*** DATASET RECORDS ***

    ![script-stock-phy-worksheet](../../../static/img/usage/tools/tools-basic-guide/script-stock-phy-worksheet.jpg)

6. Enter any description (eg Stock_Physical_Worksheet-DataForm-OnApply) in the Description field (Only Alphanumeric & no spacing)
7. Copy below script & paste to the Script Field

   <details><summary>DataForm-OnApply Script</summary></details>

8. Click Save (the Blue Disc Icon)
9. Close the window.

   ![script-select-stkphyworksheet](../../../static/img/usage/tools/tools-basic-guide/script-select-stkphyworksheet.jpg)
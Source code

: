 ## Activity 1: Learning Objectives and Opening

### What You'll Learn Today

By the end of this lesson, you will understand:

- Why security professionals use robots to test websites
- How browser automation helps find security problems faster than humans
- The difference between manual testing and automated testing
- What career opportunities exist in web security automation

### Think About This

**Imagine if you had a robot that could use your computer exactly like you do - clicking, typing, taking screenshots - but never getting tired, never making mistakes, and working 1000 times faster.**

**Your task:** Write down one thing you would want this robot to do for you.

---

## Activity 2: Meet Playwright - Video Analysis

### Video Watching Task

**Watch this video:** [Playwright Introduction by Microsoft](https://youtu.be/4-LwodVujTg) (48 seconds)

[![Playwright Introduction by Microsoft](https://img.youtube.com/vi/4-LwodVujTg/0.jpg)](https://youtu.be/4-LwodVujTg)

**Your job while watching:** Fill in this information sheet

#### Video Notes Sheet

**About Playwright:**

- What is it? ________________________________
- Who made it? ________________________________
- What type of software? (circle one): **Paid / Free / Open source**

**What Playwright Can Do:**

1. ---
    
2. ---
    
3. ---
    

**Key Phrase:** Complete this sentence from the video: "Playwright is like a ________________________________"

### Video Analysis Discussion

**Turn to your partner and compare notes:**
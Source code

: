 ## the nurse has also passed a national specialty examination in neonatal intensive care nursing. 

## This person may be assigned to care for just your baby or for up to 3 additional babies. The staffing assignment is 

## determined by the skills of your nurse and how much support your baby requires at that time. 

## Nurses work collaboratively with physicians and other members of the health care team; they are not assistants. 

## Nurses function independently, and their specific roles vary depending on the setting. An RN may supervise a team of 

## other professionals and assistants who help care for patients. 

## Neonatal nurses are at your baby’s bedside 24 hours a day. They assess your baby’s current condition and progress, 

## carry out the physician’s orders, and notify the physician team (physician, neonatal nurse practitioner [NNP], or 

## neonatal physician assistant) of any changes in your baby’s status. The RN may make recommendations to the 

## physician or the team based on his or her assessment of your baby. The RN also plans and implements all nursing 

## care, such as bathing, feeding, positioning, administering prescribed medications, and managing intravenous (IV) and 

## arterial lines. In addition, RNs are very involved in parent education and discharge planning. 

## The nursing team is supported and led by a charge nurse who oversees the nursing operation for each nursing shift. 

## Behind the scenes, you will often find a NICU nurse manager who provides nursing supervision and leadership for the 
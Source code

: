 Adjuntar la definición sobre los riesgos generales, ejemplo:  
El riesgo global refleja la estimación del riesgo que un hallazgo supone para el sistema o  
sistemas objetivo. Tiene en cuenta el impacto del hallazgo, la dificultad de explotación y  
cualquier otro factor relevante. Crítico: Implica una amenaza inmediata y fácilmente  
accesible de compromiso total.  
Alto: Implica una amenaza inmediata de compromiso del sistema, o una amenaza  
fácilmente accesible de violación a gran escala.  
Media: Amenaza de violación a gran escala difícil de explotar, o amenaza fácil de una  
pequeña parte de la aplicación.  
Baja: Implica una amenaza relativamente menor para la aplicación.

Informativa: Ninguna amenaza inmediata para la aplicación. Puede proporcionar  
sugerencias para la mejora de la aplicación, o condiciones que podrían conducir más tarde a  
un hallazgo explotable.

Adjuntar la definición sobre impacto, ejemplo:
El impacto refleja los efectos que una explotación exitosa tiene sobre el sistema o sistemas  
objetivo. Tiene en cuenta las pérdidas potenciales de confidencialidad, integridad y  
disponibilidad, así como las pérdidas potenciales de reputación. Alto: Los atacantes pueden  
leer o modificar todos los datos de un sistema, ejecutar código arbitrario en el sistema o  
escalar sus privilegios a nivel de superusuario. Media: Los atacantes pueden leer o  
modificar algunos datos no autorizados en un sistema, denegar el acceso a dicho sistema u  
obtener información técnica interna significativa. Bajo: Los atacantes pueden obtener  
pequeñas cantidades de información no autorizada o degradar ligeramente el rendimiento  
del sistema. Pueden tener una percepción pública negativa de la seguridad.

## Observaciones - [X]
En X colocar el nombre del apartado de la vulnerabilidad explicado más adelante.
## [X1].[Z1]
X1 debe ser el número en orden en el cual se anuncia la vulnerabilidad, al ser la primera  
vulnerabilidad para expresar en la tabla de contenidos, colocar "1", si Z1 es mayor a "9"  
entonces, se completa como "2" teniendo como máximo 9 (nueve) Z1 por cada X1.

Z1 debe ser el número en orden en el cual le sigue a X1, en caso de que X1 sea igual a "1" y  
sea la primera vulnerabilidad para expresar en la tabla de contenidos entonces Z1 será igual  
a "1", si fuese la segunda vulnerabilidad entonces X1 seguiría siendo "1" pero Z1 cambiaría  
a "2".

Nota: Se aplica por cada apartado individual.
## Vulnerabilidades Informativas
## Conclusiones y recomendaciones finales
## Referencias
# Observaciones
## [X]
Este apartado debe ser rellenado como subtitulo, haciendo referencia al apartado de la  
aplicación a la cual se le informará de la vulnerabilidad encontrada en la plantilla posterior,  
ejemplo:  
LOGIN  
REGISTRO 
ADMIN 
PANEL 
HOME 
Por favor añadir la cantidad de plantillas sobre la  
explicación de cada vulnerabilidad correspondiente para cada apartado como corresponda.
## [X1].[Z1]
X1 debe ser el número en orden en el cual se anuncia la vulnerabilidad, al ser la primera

***

PROMPT ▸ Using the entries above, give again exactly the lines from the line holding "pequeña parte de la aplicación." through the line holding "## Observaciones - [X]". Include both end lines and nothing else.

ANSWER SPACE ▸
pequeña parte de la aplicación.  
Baja: Implica una amenaza relativamente menor para la aplicación.

Informativa: Ninguna amenaza inmediata para la aplicación. Puede proporcionar  
sugerencias para la mejora de la aplicación, o condiciones que podrían conducir más tarde a  
un hallazgo explotable.

Adjuntar la definición sobre impacto, ejemplo:
El impacto refleja los efectos que una explotación exitosa tiene sobre el sistema o sistemas  
objetivo. Tiene en cuenta las pérdidas potenciales de confidencialidad, integridad y  
disponibilidad, así como las pérdidas potenciales de reputación. Alto: Los atacantes pueden  
leer o modificar todos los datos de un sistema, ejecutar código arbitrario en el sistema o  
escalar sus privilegios a nivel de superusuario. Media: Los atacantes pueden leer o  
modificar algunos datos no autorizados en un sistema, denegar el acceso a dicho sistema u  
obtener información técnica interna significativa. Bajo: Los atacantes pueden obtener  
pequeñas cantidades de información no autorizada o degradar ligeramente el rendimiento  
del sistema. Pueden tener una percepción pública negativa de la seguridad.

## Observaciones - [X]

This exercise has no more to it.